We enjoy experimentation, Tinkering etc.
So far we have a website and a discord group, please get in touch as Discord is invite only at present.
Tags
#STEM,#Torbay,#Hacking,#Tinkerers,#Hardware,#Software,#Firmware,'Science,#Tech,#Art.#Maths,#Engineering
Code Club Electronics 8
So following on from the previous post. I had to look this up to remind myself how to specific a pin. Not used Arduino in a while. I found the following code as part of a stackoverflow post
However, in this, the two LEDs flash on and off alternately.

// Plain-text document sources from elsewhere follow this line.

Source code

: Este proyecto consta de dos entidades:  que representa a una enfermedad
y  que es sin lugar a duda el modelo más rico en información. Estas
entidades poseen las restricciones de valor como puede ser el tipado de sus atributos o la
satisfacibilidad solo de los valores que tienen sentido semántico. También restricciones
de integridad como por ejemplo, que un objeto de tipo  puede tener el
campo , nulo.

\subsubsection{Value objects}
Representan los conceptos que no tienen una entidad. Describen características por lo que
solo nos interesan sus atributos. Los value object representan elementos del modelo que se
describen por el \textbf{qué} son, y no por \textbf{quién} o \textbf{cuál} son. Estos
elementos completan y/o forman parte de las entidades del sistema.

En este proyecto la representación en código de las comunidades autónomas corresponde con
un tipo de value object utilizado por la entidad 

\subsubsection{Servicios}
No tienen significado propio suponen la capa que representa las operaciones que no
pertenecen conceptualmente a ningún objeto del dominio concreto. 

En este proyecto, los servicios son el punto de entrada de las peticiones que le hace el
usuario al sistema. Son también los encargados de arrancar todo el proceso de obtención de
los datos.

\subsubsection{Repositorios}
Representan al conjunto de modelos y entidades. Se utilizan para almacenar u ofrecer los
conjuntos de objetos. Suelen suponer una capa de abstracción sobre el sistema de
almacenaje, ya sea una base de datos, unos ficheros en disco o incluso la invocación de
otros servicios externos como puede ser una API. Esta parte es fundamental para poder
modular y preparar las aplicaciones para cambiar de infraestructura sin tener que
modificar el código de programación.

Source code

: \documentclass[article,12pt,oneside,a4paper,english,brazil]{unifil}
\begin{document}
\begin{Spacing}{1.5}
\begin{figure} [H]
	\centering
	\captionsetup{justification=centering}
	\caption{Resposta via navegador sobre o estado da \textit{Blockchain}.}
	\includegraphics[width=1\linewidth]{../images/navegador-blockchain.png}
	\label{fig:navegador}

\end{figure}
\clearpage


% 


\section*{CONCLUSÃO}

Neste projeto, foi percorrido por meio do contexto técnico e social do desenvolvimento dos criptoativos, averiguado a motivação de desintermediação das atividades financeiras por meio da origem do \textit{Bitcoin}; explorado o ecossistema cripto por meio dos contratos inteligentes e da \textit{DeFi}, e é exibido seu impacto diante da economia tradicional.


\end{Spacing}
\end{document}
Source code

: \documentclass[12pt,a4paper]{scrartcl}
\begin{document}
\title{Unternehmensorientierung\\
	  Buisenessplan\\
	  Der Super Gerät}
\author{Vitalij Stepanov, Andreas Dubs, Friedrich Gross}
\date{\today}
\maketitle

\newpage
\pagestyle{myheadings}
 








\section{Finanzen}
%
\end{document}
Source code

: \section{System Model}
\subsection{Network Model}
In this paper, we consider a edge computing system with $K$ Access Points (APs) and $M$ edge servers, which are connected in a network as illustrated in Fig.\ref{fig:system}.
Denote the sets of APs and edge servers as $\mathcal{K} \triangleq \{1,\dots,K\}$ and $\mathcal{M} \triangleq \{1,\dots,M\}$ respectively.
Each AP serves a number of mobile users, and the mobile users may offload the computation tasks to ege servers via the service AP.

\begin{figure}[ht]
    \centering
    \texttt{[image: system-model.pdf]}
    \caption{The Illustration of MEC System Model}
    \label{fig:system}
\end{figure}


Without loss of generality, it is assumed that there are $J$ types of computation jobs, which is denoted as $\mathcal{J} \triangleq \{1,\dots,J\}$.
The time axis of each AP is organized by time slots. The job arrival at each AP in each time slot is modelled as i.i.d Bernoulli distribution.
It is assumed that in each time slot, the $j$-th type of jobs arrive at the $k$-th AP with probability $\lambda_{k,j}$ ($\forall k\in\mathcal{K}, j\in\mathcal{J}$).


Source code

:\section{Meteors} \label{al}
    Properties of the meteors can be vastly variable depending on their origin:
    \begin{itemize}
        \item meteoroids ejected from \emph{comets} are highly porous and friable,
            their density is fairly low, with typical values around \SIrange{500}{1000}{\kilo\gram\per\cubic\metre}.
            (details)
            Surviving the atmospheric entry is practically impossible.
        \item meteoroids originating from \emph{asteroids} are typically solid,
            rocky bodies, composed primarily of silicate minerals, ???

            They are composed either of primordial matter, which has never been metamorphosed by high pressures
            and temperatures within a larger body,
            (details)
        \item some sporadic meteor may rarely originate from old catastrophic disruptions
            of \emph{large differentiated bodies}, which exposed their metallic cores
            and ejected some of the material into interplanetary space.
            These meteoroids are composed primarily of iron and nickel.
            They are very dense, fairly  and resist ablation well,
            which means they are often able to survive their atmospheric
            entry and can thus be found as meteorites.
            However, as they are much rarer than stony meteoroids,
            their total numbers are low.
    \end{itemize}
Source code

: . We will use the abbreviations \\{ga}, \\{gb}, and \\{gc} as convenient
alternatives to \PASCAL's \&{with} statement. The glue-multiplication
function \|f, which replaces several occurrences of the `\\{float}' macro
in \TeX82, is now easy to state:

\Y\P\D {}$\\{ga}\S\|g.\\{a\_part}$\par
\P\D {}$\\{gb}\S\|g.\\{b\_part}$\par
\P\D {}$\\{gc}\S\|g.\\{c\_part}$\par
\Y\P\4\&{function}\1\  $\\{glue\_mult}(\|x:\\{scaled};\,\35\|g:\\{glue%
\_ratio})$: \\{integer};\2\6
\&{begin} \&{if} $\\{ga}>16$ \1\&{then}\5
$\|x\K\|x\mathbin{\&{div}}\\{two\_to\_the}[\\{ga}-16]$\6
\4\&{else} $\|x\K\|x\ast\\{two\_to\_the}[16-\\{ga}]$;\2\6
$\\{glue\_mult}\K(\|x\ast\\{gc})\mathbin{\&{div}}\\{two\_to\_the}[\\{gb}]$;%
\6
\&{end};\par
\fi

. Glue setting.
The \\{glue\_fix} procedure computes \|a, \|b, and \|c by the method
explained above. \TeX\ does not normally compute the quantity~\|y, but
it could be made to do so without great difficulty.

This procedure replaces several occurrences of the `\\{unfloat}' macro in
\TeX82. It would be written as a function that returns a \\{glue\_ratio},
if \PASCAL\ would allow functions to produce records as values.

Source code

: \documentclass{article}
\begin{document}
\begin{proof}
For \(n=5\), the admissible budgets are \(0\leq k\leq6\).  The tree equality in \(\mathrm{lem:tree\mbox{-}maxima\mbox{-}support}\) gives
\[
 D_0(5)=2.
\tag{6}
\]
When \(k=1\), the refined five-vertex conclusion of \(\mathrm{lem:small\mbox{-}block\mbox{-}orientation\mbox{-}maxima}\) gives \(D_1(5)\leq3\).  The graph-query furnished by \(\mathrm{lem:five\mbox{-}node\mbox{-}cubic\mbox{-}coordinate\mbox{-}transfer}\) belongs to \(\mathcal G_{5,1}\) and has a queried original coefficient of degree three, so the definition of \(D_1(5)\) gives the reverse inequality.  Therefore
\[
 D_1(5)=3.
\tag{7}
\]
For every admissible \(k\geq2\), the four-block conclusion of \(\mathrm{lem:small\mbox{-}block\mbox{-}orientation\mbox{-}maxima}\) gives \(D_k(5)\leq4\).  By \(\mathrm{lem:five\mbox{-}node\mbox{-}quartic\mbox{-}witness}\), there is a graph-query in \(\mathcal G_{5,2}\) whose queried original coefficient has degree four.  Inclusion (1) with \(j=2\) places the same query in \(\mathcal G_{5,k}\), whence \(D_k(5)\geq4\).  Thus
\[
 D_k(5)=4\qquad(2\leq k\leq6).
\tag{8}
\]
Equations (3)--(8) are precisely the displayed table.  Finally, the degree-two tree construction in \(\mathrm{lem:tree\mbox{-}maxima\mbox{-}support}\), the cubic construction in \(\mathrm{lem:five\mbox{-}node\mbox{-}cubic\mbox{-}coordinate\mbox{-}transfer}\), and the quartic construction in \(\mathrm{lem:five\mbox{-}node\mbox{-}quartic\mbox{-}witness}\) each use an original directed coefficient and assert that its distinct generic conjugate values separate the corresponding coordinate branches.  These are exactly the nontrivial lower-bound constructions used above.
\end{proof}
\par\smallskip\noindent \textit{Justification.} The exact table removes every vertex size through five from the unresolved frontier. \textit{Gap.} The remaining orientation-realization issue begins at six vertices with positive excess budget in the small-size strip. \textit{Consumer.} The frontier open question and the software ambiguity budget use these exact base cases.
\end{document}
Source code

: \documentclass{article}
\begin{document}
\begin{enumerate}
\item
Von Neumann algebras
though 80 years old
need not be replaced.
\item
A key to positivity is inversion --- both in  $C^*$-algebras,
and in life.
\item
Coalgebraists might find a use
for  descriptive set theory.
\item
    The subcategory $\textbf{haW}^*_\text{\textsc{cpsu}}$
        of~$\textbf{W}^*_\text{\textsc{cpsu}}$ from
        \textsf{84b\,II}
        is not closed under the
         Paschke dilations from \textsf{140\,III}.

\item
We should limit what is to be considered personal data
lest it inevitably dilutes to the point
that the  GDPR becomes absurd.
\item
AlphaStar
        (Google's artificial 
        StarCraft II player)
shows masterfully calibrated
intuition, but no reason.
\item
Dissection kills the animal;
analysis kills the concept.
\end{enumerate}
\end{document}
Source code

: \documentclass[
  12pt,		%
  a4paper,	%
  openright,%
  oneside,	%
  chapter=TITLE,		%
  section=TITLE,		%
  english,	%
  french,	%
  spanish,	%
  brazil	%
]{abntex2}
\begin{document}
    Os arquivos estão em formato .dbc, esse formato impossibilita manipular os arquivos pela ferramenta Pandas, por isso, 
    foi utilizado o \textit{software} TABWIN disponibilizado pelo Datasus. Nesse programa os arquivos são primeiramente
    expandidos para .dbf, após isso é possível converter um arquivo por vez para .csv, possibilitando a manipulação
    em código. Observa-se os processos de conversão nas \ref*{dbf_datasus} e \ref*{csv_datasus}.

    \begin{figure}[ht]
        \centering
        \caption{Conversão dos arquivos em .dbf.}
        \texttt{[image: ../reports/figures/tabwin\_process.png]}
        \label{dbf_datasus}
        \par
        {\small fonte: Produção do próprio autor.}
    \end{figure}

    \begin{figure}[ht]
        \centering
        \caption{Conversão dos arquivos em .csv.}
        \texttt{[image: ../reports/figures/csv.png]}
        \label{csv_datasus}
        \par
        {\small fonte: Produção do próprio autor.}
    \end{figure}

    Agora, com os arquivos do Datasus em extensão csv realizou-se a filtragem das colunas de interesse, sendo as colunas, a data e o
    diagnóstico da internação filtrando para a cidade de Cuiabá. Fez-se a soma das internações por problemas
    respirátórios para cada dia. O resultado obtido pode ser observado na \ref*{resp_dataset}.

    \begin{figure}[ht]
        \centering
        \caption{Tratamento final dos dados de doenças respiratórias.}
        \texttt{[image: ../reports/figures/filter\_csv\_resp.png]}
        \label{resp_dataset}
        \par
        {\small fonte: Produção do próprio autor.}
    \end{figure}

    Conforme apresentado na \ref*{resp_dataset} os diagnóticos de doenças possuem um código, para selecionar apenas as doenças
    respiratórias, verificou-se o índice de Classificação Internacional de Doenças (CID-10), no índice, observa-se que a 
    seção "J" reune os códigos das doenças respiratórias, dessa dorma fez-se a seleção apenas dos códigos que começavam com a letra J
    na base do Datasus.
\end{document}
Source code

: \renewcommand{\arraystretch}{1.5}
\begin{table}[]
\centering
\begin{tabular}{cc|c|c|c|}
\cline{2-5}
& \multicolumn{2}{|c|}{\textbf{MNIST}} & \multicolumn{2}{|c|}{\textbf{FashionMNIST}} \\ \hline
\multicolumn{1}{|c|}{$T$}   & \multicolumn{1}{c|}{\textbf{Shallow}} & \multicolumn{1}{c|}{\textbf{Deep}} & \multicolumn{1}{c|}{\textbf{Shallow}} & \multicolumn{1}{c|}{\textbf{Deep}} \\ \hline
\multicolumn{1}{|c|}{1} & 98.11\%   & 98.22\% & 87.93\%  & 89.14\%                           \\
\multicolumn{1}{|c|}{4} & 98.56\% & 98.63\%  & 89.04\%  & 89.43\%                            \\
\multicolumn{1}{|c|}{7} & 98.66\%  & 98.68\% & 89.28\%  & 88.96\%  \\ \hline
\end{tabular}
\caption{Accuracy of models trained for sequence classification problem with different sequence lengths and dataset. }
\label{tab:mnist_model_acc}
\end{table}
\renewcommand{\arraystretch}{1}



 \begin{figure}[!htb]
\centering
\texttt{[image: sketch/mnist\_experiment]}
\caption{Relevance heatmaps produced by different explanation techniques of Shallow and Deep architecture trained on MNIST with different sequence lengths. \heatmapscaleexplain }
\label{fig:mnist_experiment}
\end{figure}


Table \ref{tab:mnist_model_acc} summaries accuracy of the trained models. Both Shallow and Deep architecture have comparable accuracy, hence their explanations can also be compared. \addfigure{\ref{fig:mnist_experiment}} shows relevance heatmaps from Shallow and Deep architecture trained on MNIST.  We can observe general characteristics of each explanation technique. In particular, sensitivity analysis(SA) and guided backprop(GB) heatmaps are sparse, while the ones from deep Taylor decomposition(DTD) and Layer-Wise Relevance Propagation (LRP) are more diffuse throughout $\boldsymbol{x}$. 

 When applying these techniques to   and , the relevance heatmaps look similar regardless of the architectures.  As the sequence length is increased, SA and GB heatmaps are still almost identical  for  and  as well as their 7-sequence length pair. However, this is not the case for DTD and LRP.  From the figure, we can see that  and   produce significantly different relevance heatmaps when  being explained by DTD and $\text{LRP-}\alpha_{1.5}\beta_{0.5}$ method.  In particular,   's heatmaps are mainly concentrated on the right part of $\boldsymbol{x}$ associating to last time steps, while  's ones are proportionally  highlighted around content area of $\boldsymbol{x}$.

Delay is set by a single line.
int delayPeriod = 1000;
So this is more so I can learn how to specify a pin.
int ledPin = 12;
int ledPin2 = 13;
int delayPeriod = 1000;
void setup()
{
pinMode(ledPin, OUTPUT);
pinMode(ledPin2, OUTPUT);
}
void loop()
{
digitalWrite(ledPin, HIGH);
digitalWrite(ledPin2,LOW);
delay(delayPeriod);
digitalWrite(ledPin2, HIGH);
digitalWrite(ledPin,LOW);
delay(delayPeriod);
//delayPeriod = delayPeriod - 10;
}
In the video, I am just changing a single line of code to cause the delay.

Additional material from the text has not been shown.